La última noche de esta temporada de la Sinfónica de Sevilla estuvo presidida por un espíritu eminentemente romántico, palpable no sólo en las obras programadas sino también en la propina, el archifamoso Nocturno Op. 9 nº 2 de Chopin, con el que el pianista Andrea Lucchesini recalcó sus líneas maestras de interpretación, basadas en una exhaustiva ornamentación que no se corresponde con una expresividad sincera ni suficientemente emotiva. La ROSS, que durante todos estos años de andadura ha sufrido más de un altibajo, volvió a demostrar sin embargo el excelente estado técnico en el que se encuentra, y que ya hemos podido disfrutar en su intervención en la polémica Tosca y el estupendo Mahler que desgranó la semana pasada bajo la batuta de Soustrot.

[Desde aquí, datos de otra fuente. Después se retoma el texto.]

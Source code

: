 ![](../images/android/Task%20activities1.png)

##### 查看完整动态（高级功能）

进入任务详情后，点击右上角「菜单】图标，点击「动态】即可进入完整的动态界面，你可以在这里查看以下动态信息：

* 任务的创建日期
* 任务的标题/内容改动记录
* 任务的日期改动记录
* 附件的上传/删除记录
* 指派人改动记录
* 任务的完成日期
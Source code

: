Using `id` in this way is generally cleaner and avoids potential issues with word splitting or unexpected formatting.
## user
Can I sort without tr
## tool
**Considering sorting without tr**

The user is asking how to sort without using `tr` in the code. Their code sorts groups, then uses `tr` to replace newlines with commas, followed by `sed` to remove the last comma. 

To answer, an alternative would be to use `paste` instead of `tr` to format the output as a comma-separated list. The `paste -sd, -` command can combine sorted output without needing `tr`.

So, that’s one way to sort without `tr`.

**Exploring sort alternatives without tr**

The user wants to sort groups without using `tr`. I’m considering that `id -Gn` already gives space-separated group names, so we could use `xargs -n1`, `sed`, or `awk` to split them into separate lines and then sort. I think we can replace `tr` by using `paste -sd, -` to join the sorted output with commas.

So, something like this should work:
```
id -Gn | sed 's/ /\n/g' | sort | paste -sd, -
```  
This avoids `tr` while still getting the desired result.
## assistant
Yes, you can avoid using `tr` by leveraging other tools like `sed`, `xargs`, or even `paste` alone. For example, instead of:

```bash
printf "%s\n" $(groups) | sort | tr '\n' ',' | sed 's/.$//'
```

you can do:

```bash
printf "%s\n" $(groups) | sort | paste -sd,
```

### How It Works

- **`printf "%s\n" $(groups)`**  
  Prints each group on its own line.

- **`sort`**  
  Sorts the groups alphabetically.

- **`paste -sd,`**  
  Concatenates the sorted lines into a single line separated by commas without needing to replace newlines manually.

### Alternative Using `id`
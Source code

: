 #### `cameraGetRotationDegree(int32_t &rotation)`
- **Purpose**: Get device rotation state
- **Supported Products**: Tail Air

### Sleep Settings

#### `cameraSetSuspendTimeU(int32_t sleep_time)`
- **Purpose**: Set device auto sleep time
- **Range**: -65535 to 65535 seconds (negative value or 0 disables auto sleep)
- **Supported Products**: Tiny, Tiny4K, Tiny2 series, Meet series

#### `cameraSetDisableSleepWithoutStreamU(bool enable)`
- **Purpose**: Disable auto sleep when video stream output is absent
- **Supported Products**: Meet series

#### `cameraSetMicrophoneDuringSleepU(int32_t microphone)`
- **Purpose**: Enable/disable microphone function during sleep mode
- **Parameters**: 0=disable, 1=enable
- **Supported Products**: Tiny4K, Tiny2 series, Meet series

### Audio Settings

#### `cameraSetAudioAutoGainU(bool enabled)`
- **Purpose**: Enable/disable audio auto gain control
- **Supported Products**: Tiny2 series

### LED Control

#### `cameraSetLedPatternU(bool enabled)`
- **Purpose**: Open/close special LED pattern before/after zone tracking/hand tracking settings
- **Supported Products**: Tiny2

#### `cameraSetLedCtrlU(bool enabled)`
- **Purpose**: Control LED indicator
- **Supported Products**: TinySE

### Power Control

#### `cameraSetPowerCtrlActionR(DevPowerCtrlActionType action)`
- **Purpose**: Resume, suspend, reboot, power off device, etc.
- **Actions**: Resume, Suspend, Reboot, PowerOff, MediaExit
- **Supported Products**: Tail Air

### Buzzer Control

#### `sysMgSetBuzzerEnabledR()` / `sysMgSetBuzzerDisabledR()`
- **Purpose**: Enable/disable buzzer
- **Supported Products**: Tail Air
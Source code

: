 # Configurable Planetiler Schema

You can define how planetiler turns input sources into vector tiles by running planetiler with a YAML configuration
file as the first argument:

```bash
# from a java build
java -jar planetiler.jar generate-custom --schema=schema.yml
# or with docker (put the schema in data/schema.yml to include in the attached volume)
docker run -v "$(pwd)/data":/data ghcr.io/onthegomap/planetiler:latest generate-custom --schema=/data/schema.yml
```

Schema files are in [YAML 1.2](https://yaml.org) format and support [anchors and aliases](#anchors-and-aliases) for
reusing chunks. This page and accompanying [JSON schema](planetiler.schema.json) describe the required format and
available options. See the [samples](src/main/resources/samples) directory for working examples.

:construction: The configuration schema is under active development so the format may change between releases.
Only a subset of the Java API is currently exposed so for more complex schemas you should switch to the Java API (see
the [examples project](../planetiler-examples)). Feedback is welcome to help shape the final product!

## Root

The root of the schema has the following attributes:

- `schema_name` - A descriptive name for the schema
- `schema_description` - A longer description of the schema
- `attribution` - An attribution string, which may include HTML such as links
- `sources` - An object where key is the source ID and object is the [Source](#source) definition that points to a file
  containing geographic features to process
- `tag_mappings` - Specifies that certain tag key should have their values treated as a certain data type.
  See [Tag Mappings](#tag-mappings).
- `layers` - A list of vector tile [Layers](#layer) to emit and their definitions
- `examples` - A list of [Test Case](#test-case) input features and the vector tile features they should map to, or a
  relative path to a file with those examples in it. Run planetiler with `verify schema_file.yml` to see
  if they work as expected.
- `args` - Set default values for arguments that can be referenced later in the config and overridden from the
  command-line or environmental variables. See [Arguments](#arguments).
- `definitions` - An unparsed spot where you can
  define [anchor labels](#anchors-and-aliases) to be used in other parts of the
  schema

No acabó de convencernos el ruso Valentin Uryupin a la batuta. Su dirección del recurrente Concierto nº 1 de Chaikovski resultó tan endeble como almibarada, lo que nos lleva a enjuiciar su particular visión de la sinfonía schumaniana quién sabe si como fruto de la casualidad, de esas excelentes prestaciones de la Sinfónica apuntadas, o de una mayor libertad a la hora de abordar la página, ya sin las injerencias del atribulado pianista, con quien puede no llegara a un buen entendimiento. La orquesta lo dio todo ya desde las arrolladoras fanfarrias iniciales del concierto, apasionadas y nobles, con unas rutilantes intervenciones de los metales que serían constantes a lo largo de toda la noche. Pero hay más exaltación y pasión romántica en esta célebre página de lo que fueron capaces de transmitir Lucchesini y Uryupin con su desvaída visión del conjunto. Echamos en falta algo más de énfasis al piano, pulsado con energía y sentido del ritmo pero de forma decididamente mecánica. La cuerda sonó demasiado flácida y ligera en algunos pasajes, como si su participación se redujera a música de ascensor, si bien pianista y batuta alcanzaron un aceptable nivel de diálogo, y el primero destacó como indiscutible virtuoso en las cadenzas del allegro inicial. El andantino resultó amable pero poco apasionante, mientras el temperamento ruso hizo su aparición en el allegro con fuoco final, donde la orquesta siguió brillando más que el piano, por mucho que el director decidiera rebajar considerablemente su volumen para no enturbiar el ya de por sí potente pianismo del italiano.
Otra cosa muy distinta fue la Sinfonía nº 2 de Schumann, donde la orquesta reafirmó su excelente buena forma y Uryupin convenció con una acertada combinación de lirismo y exaltación emocional sin crispación ni salida alguna de tono. Como tantas otras obras de Schumann, la nº 2 es un viaje de la oscuridad a la luz donde es imprescindible encontrar el punto exacto de tensión y la vena lírica que la recorre. Sin embargo Uryupin estuvo más centrado en la epidermis espectacular de la pieza, a lo que la plantilla se acopló de forma harto disciplinada. Las transiciones fueron en todo momento elegantes y sutiles, como pudo apreciarse en el primer movimiento, donde además el conjunto destacó en ritmo, el mismo que se convierte en carta de naturaleza en el scherzo, que el director guió con agilidad y una exultante energía a la que la plantilla se adaptó con naturalidad y habilidad técnica. El adagio estuvo acompañado en todo momento de mucha ternura y un punto melancólico muy adecuado, sin enfatizar el drama subyacente a la página, y con texturas claras y magníficas prestaciones a la madera. Hubo en todo momento cohesión y rigor en la construcción de la pieza, si acaso faltó algo más de dolor y resignación en su resolución, más atenta a destacar el brillo y el vigor de la página, especialmente en un allegro final que adoptó sabiamente la forma de un himno espiritual y triunfal.